I'll give it another bash tomorrow as it is beddy bye time for this little black duck.
Will let you know how it went.
I want to get use to doing things and be more comfortable with this before I attempt them on installing another driver for my realtek NIC
 

Nik-Ken-Bah

Member
@atanere
Worked a breeze. extracted it and moved it to a folder in documents that I created for program files where it will sit.

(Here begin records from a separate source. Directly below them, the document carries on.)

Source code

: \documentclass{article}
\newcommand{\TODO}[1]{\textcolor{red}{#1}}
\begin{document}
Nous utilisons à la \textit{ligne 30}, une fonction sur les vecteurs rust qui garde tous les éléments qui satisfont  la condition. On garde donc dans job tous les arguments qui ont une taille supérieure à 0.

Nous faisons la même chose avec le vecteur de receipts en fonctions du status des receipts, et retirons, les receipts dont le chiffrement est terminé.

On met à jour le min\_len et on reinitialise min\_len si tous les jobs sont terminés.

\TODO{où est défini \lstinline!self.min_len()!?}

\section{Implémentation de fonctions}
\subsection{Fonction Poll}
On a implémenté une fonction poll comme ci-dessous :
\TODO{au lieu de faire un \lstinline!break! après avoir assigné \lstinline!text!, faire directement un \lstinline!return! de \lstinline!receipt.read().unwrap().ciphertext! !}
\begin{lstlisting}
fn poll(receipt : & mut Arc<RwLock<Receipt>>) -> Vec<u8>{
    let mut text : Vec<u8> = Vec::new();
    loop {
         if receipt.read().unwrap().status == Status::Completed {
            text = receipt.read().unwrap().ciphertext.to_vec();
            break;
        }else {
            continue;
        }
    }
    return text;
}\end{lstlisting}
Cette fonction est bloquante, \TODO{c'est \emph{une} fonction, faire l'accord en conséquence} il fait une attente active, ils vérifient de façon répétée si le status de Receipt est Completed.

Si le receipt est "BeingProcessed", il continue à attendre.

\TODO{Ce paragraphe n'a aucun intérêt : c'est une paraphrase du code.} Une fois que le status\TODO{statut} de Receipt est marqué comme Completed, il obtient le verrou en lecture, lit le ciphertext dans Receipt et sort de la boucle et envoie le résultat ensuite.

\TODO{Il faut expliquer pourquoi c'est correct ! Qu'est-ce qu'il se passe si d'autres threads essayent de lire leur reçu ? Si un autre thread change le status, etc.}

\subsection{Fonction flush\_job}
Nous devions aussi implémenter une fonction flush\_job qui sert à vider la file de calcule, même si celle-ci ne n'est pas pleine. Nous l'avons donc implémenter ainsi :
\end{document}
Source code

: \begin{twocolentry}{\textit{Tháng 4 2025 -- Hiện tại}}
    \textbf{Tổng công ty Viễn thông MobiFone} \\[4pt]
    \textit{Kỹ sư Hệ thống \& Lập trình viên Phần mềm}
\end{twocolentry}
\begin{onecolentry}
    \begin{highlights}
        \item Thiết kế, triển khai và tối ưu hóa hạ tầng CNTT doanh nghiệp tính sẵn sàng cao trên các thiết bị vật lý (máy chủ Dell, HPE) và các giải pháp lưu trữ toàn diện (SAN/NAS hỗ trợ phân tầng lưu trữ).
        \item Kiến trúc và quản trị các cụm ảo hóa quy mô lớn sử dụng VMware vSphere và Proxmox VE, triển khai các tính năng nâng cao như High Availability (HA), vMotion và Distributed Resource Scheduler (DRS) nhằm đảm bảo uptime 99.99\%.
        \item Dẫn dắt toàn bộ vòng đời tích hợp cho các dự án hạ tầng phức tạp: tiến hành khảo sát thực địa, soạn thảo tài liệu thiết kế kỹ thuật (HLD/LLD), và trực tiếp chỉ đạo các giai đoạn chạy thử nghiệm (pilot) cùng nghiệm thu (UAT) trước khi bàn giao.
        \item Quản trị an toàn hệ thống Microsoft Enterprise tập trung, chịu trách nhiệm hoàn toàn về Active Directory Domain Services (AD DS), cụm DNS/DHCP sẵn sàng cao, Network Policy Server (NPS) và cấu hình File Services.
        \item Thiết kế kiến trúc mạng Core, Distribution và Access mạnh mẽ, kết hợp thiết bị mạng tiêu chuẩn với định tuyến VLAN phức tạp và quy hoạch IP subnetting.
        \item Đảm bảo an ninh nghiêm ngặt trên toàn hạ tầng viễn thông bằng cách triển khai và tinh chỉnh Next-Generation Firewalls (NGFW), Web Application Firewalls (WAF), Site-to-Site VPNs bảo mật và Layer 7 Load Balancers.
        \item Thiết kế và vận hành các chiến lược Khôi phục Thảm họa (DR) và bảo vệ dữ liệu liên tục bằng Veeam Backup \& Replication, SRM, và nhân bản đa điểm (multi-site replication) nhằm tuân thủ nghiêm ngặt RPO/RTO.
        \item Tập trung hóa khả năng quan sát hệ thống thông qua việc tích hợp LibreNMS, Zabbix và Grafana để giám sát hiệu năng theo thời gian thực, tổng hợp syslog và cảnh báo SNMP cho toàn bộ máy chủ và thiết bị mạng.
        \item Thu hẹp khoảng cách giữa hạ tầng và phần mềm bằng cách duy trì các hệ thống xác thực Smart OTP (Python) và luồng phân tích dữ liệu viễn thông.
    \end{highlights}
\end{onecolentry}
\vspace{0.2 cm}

I don't mind Libre office just feel more comfortable with AOO. With libre I feel like I am in a desert with a small area to work with whilst still seeing the vast expanse of the desert this is in the documents and drawing sections and I do not feel that at ease and comfortable with it.. Though I like Libre's data base easy to use.The way they operate is very similar and they both can read each others documents and drawings. I will use Libre to get more acquainted with its workings.